"Leur travail (travail des organes chargés de faire respecter la loi) doit être reconnu comme étant insatisfaisant", a notamment déclaré le chef de cette commission parlementaire, Stanislav Kessaïev, en donnant mardi une lecture du rapport final de la Commission au cours d'une séance plénière du Parlement nord-ossète.
Cela dit, Stanislav Kessaïev a signalé des divergences dans les rapports que divers ministères et administrations avaient soumis à la Commission.
"Si l'on compare, par exemple, les rapports du ministère des Situations d'urgence et du Parquet général de la Fédération de Russie, on peut lire dans certains d'entre-eux, que les hommes de ce ministère poursuivaient le déminage des lieux après 21 heures, ne s'arrêtant qu'à 22 heures à la suite d'explosions pour reprendre ensuite leur travail, alors que dans les rapports du Parquet général, il est mentionné qu'à ce même moment, des chars avaient déjà ouvert le feu", a indiqué Stanislav Kessaïev.

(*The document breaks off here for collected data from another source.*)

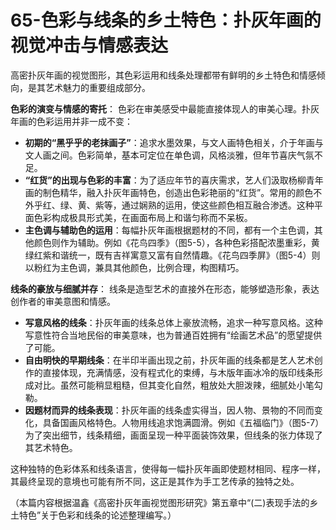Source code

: # 65-色彩与线条的乡土特色：扑灰年画的视觉冲击与情感表达

高密扑灰年画的视觉图形，其色彩运用和线条处理都带有鲜明的乡土特色和情感倾向，是其艺术魅力的重要组成部分。

**色彩的演变与情感的寄托**：
色彩在审美感受中最能直接体现人的审美心理。扑灰年画的色彩运用并非一成不变：
*   **初期的“黑乎乎的老抹画子”**：追求水墨效果，与文人画特色相关，介于年画与文人画之间。色彩简单，基本可定位在单色调，风格淡雅，但年节喜庆气氛不足。
*   **“红货”的出现与色彩的丰富**：为了适应年节的喜庆需求，艺人们汲取杨柳青年画的制色精华，融入扑灰年画特色，创造出色彩艳丽的“红货”。常用的颜色不外乎红、绿、黄、紫等，通过娴熟的运用，使这些颜色相互融合渗透。这种平面色彩构成极具形式美，在画面布局上和谐匀称而不呆板。
*   **主色调与辅助色的运用**：每幅扑灰年画根据题材的不同，都有一个主色调，其他颜色则作为辅助。例如《花鸟四季》（图5-5），各种色彩搭配浓墨重彩，黄绿红紫和谐统一，既有吉祥寓意又富有自然情趣。《花鸟四季屏》（图5-4）则以粉红为主色调，兼具其他颜色，比例合理，构图精巧。

**线条的豪放与细腻并存**：
线条是造型艺术的直接外在形态，能够塑造形象，表达创作者的审美意图和情感。
*   **写意风格的线条**：扑灰年画的线条总体上豪放流畅，追求一种写意风格。这种写意性符合当地民俗的审美意味，也为普通百姓拥有“绘画艺术品”的愿望提供了可能。
*   **自由明快的早期线条**：在半印半画出现之前，扑灰年画的线条都是艺人艺术创作的直接体现，充满情感，没有程式化的束缚，与木版年画冰冷的版印线条形成对比。虽然可能稍显粗糙，但其变化自然，粗放处大胆泼辣，细腻处小笔勾勒。
*   **因题材而异的线条表现**：扑灰年画的线条虚实得当，因人物、景物的不同而变化，具备国画风格特色。人物用线追求饱满圆滑。例如《五福临门》（图5-7）为了突出细节，线条精细，画面呈现一种平面装饰效果，但线条的张力体现了其艺术特色。

这种独特的色彩体系和线条语言，使得每一幅扑灰年画即使题材相同、程序一样，其最终呈现的意境也可能有所不同，这正是其作为手工艺传承的独特之处。

（本篇内容根据温鑫《高密扑灰年画视觉图形研究》第五章中“(二)表现手法的乡土特色”关于色彩和线条的论述整理编写。）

Et d'ajouter que l'opération ne porte pas le même nom dans les rapports des différentes structures.
"Dans un rapport, on fait état d'une "opération de libération des otages", alors que dans un autre on parle plutôt d'une "opération antiterroriste". Quoi qu'il en soit, la formule juridique prédéterminait la nature même des actions menées ultérieurement", a fait remarquer Stanislav Kessaïev.

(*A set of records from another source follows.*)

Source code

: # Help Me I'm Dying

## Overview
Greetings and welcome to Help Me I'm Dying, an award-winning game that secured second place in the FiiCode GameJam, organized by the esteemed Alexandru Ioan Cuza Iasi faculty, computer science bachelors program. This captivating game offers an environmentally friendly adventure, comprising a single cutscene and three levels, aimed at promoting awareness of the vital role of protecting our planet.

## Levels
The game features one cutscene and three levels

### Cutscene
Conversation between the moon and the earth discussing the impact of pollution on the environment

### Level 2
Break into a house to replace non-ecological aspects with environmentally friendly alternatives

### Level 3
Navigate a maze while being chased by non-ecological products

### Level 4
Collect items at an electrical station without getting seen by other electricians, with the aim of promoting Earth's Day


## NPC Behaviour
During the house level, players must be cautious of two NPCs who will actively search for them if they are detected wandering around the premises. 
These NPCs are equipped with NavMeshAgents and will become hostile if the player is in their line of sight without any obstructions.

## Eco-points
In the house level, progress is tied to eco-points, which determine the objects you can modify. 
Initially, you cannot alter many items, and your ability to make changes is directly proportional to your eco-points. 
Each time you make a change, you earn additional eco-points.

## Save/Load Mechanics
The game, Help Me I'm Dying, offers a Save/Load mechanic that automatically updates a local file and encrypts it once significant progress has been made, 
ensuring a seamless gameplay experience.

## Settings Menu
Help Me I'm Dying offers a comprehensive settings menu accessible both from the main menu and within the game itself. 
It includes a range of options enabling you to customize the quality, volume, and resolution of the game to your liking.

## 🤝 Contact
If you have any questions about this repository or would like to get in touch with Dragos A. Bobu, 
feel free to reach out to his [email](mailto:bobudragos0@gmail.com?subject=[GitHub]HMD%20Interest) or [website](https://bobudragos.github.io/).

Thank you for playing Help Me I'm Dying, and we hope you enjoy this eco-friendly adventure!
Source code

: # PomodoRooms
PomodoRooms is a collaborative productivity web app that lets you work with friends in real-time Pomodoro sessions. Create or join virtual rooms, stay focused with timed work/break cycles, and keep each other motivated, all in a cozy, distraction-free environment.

Selon ce dernier, les structures de l'ordre ne disposaient tout simplement pas d'information sur l'attentat en gestation.

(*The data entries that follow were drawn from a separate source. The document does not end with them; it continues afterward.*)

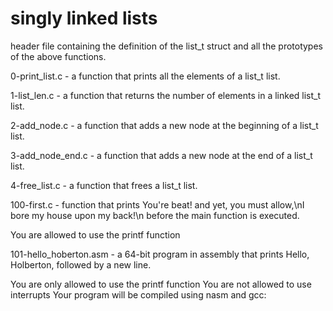 # singly linked lists

header file containing the definition of the list_t struct and all the prototypes of the above functions.

0-print_list.c - a function that prints all the elements of a list_t list.

1-list_len.c - a function that returns the number of elements in a linked list_t list.

2-add_node.c - a function that adds a new node at the beginning of a list_t list.

3-add_node_end.c - a function that adds a new node at the end of a list_t list.

4-free_list.c - a function that frees a list_t list.

100-first.c -  function that prints You're beat! and yet, you must allow,\nI bore my house upon my back!\n before the main function is executed.

You are allowed to use the printf function

101-hello_hoberton.asm -  a 64-bit program in assembly that prints Hello, Holberton, followed by a new line.

You are only allowed to use the printf function
You are not allowed to use interrupts
Your program will be compiled using nasm and gcc:


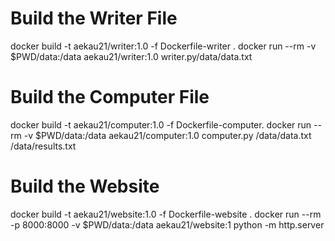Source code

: # Build the Writer File
docker build -t aekau21/writer:1.0 -f Dockerfile-writer .
docker run --rm -v $PWD/data:/data aekau21/writer:1.0 writer.py/data/data.txt
 
# Build the Computer File
docker build -t aekau21/computer:1.0 -f Dockerfile-computer.
docker run --rm -v $PWD/data:/data aekau21/computer:1.0 computer.py /data/data.txt /data/results.txt

# Build the Website
docker build -t aekau21/website:1.0 -f Dockerfile-website .
docker run --rm -p 8000:8000  -v $PWD/data:/data aekau21/website:1 python -m http.server

 

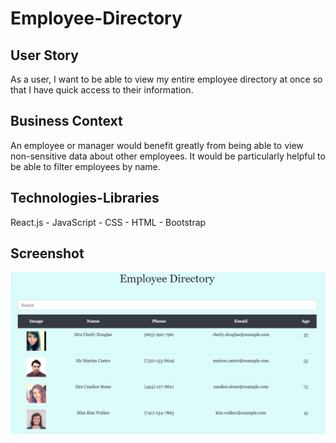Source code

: # Employee-Directory

## User Story

As a user, I want to be able to view my entire employee directory at once so that I have quick access to their information.


## Business Context
An employee or manager would benefit greatly from being able to view non-sensitive data about other employees. It would be particularly helpful to be able to filter employees by name.

## Technologies-Libraries
 React.js - JavaScript - CSS - HTML - Bootstrap

 ## Screenshot
 ![GitHub Logo](public/capture.PNG)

"Notre commission ne peut tout simplement pas se ranger du côté de ceux qui reprochent notamment à certains représentants des organes judiciaires et de sécurité d'avoir reçu des informations sur le fait qu'un attentat se préparait mais ne pas avoir réagi en conséquence", a déclaré le président de la commission parlementaire nord-ossète.
D'après lui, il ne s'agissait alors que d'une information générale sur le "maintien de la tension".
Le Parquet général de la Fédération de Russie a prolongé le délai de l'enquête sur l'attentat de Beslan jusqu'au 1-er mars prochain, a déclaré mardi devant les journalistes le vice-Procureur général de la Fédération de Russie, Nikolaï Chepel.
A l'heure actuelle, a-t-il rappelé, le procès de Nourpachi Koulaïev - l'unique survivant des terroristes ayant envahi l'école de Beslan - est en cours. L'enquête sur le dossier principal se poursuit.
Comme l'a indiqué à RIA Novosti Mme Fatima Khabalova, chef du Centre d'information et d'analyse du Parlement de l'Ossétie du Nord, conformément au règlement, la commission parlementaire dirigée pas Stanislav Kessaïev va achever son travail juste après la publication du rapport. Fatima Khabalova a, en outre, souligné qu'une entente était intervenue selon laquelle les membres de sa commission ne donneraient aucun commentaire particulier sur le travail accompli.
Selon Fatima Khabalova, "juste après l'examen de la question, le rapport final sera envoyé à la Commission parlementaire (fédérale), dirigée par Torchine".
La Commission parlementaire fédérale sur Beslan examinera le rapport de la Commission parlementaire de l'Ossétie du Nord à sa séance du 1er décembre prochain. C'est ce qu'a notamment fait savoir mardi aux journalistes le chef de la Commission parlementaire fédérale sur Beslan, vice-président du Conseil de la Fédération (Chambre haute du Parlement russe), Alexandre Torchine.
"Le rapport de nos collègues nord-ossètes, tant les faits qui y sont exposés que leur évaluation des événements, est très important pour notre rapport", a déclaré Alexandre Torchine.
Dans le même temps, il a affirmé que sa commission "n'avait toujours pas l'intention de précipiter les choses". "Je ne comprends pas comment nos collègues nord-ossètes réussiront à exposer les résultats de leur enquête en une trentaine de pages tout au plus", a noté le vice-président de la Chambre haute du Parlement russe.
Et d'ajouter: "Le délai approximatif de la publication des résultats de notre travail reste la même - la troisième décade du mois de décembre".
Auparavant, Alexandre Torchine a fait savoir à RIA Novosti que, selon son initiative, le Centre de recherche des commanditaires de l'attentat à Beslan avait été créé. "Ce Centre fonctionnera comme le Centre Simon Wiesenthal. Pour cela, l'argent ne constitue pas l'élément essentiel, il faut tout simplement de l'intelligence, de la volonté et des alliés", a fait remarquer le parlementaire. Les alliés sont des "collaborateurs actuels et anciens des services spéciaux, ainsi que les communautés ethniques", y compris en Tchétchénie.